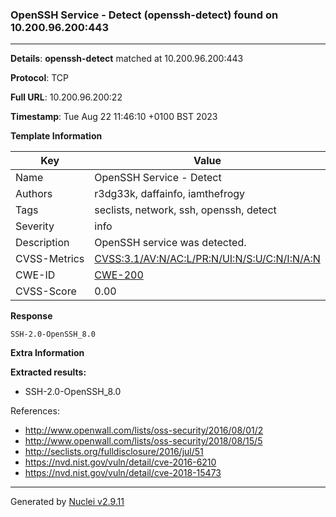 ### OpenSSH Service - Detect (openssh-detect) found on 10.200.96.200:443

----
**Details**: **openssh-detect** matched at 10.200.96.200:443

**Protocol**: TCP

**Full URL**: 10.200.96.200:22

**Timestamp**: Tue Aug 22 11:46:10 +0100 BST 2023

**Template Information**

| Key | Value |
| --- | --- |
| Name | OpenSSH Service - Detect |
| Authors | r3dg33k, daffainfo, iamthefrogy |
| Tags | seclists, network, ssh, openssh, detect |
| Severity | info |
| Description | OpenSSH service was detected.<br> |
| CVSS-Metrics | [CVSS:3.1/AV:N/AC:L/PR:N/UI:N/S:U/C:N/I:N/A:N](https://www.first.org/cvss/calculator/3.1#CVSS:3.1/AV:N/AC:L/PR:N/UI:N/S:U/C:N/I:N/A:N) |
| CWE-ID | [CWE-200](https://cwe.mitre.org/data/definitions/200.html) |
| CVSS-Score | 0.00 |

**Response**
```http
SSH-2.0-OpenSSH_8.0

```

**Extra Information**

**Extracted results:**

- SSH-2.0-OpenSSH_8.0


References: 
- http://www.openwall.com/lists/oss-security/2016/08/01/2
- http://www.openwall.com/lists/oss-security/2018/08/15/5
- http://seclists.org/fulldisclosure/2016/jul/51
- https://nvd.nist.gov/vuln/detail/cve-2016-6210
- https://nvd.nist.gov/vuln/detail/cve-2018-15473

----

Generated by [Nuclei v2.9.11](https://github.com/projectdiscovery/nuclei)
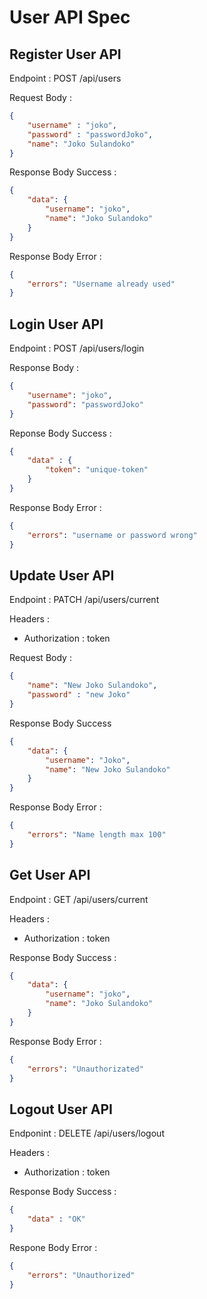 # User API Spec

## Register User API

Endpoint : POST /api/users

Request Body :
```json
{
    "username" : "joko",
    "password" : "passwordJoko",
    "name": "Joko Sulandoko"
}
```

Response Body Success :

```json
{
    "data": {
        "username": "joko",
        "name": "Joko Sulandoko"
    }
}
```

Response Body Error :

```json
{
    "errors": "Username already used"
}
```

## Login User API

Endpoint : POST /api/users/login

Response Body :

```json
{
    "username": "joko",
    "password": "passwordJoko"
}
```

Reponse Body Success :

```json
{
    "data" : {
        "token": "unique-token"
    }
}
```

Response Body Error :

```json
{
    "errors": "username or password wrong"
}
```

## Update User API

Endpoint : PATCH /api/users/current

Headers :
- Authorization  : token

Request Body :
```json
{
    "name": "New Joko Sulandoko",
    "password" : "new Joko"
}
```

Response Body Success

```json
{
    "data": {
        "username": "Joko",
        "name": "New Joko Sulandoko"
    }
}
```

Response Body Error :

```json
{
    "errors": "Name length max 100"
}
```

## Get User API

Endpoint : GET /api/users/current

Headers :
- Authorization  : token

Response Body Success :

```json
{
    "data": {
        "username": "joko",
        "name": "Joko Sulandoko"
    }
}
```

Response Body Error :

```json
{
    "errors": "Unauthorizated"
}
```

## Logout User API

Endponint : DELETE /api/users/logout

Headers :
- Authorization  : token

Response Body Success :
```json
{
    "data" : "OK"
}
```

Respone Body Error :
```json
{
    "errors": "Unauthorized"
}
```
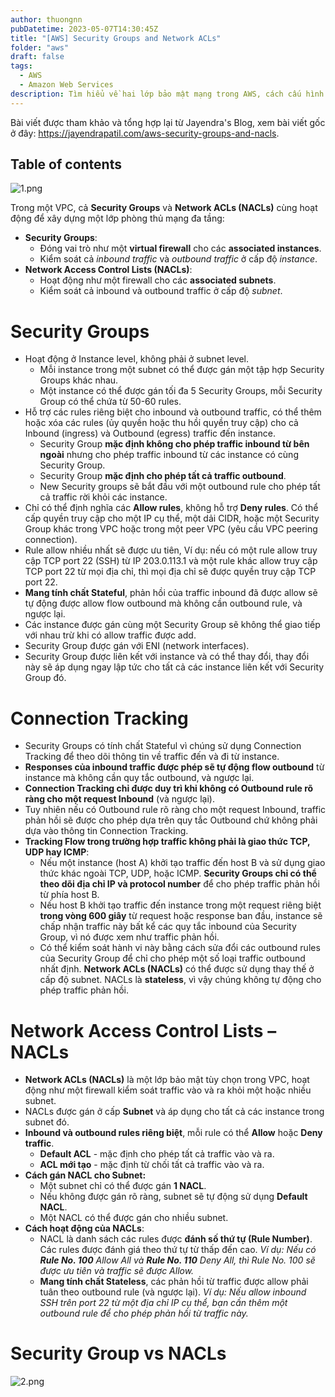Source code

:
 ```yaml
---
author: thuongnn
pubDatetime: 2023-05-07T14:30:45Z
title: "[AWS] Security Groups and Network ACLs"
folder: "aws"
draft: false
tags:
  - AWS
  - Amazon Web Services
description: Tìm hiểu về hai lớp bảo mật mạng trong AWS, cách cấu hình và quản lý quyền truy cập vào tài nguyên.
---
```


Bài viết được tham khảo và tổng hợp lại từ Jayendra's Blog, xem bài viết gốc ở đây: https://jayendrapatil.com/aws-security-groups-and-nacls.

## Table of contents

![1.png](@/assets/images/aws/networking/security-groups-and-nacls/1.png)

Trong một VPC, cả **Security Groups** và **Network ACLs (NACLs)** cùng hoạt động để xây dựng một lớp phòng thủ mạng đa tầng:

- **Security Groups**:
  - Đóng vai trò như một **virtual firewall** cho các **associated instances**.
  - Kiểm soát cả _inbound traffic_ và _outbound traffic_ ở cấp độ _instance_.
- **Network Access Control Lists (NACLs)**:
  - Hoạt động như một firewall cho các **associated subnets**.
  - Kiểm soát cả inbound và outbound traffic ở cấp độ _subnet_.

# **Security Groups**

- Hoạt động ở Instance level, không phải ở subnet level.
  - Mỗi instance trong một subnet có thể được gán một tập hợp Security Groups khác nhau.
  - Một instance có thể được gán tối đa 5 Security Groups, mỗi Security Group có thể chứa từ 50-60 rules.
- Hỗ trợ các rules riêng biệt cho inbound và outbound traffic, có thể thêm hoặc xóa các rules (ủy quyền hoặc thu hồi quyền truy cập) cho cả Inbound (ingress) và Outbound (egress) traffic đến instance.
  - Security Group **mặc định không cho phép traffic inbound từ bên ngoài** nhưng cho phép traffic inbound từ các instance có cùng Security Group.
  - Security Group **mặc định cho phép tất cả traffic outbound**.
  - New Security groups sẽ bắt đầu với một outbound rule cho phép tất cả traffic rời khỏi các instance.
- Chỉ có thể định nghĩa các **Allow rules**, không hỗ trợ **Deny rules**. Có thể cấp quyền truy cập cho một IP cụ thể, một dải CIDR, hoặc một Security Group khác trong VPC hoặc trong một peer VPC (yêu cầu VPC peering connection).
- Rule allow nhiều nhất sẽ được ưu tiên, Ví dụ: nếu có một rule allow truy cập TCP port 22 (SSH) từ IP 203.0.113.1 và một rule khác allow truy cập TCP port 22 từ mọi địa chỉ, thì mọi địa chỉ sẽ được quyền truy cập TCP port 22.
- **Mang tính chất Stateful**, phản hồi của traffic inbound đã được allow sẽ tự động được allow flow outbound mà không cần outbound rule, và ngược lại.
- Các instance được gán cùng một Security Group sẽ không thể giao tiếp với nhau trừ khi có allow traffic được add.
- Security Group được gán với ENI (network interfaces).
- Security Group được liên kết với instance và có thể thay đổi, thay đổi này sẽ áp dụng ngay lập tức cho tất cả các instance liên kết với Security Group đó.

# **Connection Tracking**

- Security Groups có tính chất Stateful vì chúng sử dụng Connection Tracking để theo dõi thông tin về traffic đến và đi từ instance.
- **Responses của inbound traffic được phép sẽ tự động flow outbound** từ instance mà không cần quy tắc outbound, và ngược lại.
- **Connection Tracking chỉ được duy trì khi không có Outbound rule rõ ràng cho một request Inbound** (và ngược lại).
- Tuy nhiên nếu có Outbound rule rõ ràng cho một request Inbound, traffic phản hồi sẽ được cho phép dựa trên quy tắc Outbound chứ không phải dựa vào thông tin Connection Tracking.
- **Tracking Flow trong trường hợp traffic không phải là giao thức TCP, UDP hay ICMP**:
  - Nếu một instance (host A) khởi tạo traffic đến host B và sử dụng giao thức khác ngoài TCP, UDP, hoặc ICMP. **Security Groups chỉ có thể theo dõi địa chỉ IP và protocol number** để cho phép traffic phản hồi từ phía host B.
  - Nếu host B khởi tạo traffic đến instance trong một request riêng biệt **trong vòng 600 giây** từ request hoặc response ban đầu, instance sẽ chấp nhận traffic này bất kể các quy tắc inbound của Security Group, vì nó được xem như traffic phản hồi.
  - Có thể kiểm soát hành vi này bằng cách sửa đổi các outbound rules của Security Group để chỉ cho phép một số loại traffic outbound nhất định. **Network ACLs (NACLs)** có thể được sử dụng thay thế ở cấp độ subnet. NACLs là **stateless**, vì vậy chúng không tự động cho phép traffic phản hồi.

# Network Access Control Lists – NACLs

- **Network ACLs (NACLs)** là một lớp bảo mật tùy chọn trong VPC, hoạt động như một firewall kiểm soát traffic vào và ra khỏi một hoặc nhiều subnet.
- NACLs được gán ở cấp **Subnet** và áp dụng cho tất cả các instance trong subnet đó.
- **Inbound và outbound rules riêng biệt**, mỗi rule có thể **Allow** hoặc **Deny traffic**.
  - **Default ACL** - mặc định cho phép tất cả traffic vào và ra.
  - **ACL mới tạo** - mặc định từ chối tất cả traffic vào và ra.
- **Cách gán NACL cho Subnet:**
  - Một subnet chỉ có thể được gán **1 NACL**.
  - Nếu không được gán rõ ràng, subnet sẽ tự động sử dụng **Default NACL**.
  - Một NACL có thể được gán cho nhiều subnet.
- **Cách hoạt động của NACLs**:
  - NACL là danh sách các rules được **đánh số thứ tự (Rule Number)**. Các rules được đánh giá theo thứ tự từ thấp đến cao.
    _Ví dụ: Nếu có **Rule No. 100** Allow All và **Rule No. 110** Deny All, thì Rule No. 100 sẽ được ưu tiên và traffic sẽ được Allow._
  - **Mang tính chất Stateless**, các phản hồi từ traffic được allow phải tuân theo outbound rule (và ngược lại).
    _Ví dụ: Nếu allow inbound SSH trên port 22 từ một địa chỉ IP cụ thể, bạn cần thêm một outbound rule để cho phép phản hồi từ traffic này._

# **Security Group vs NACLs**

![2.png](@/assets/images/aws/networking/security-groups-and-nacls/2.png)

○ ○ ○ ○ ○

**Task goal:** Look through the material above for the word "password" and copy every line that has it.

**Problem solution:**
    "password" : "passwordJoko",
    "password": "passwordJoko"
    "errors": "username or password wrong"
    "password" : "new Joko"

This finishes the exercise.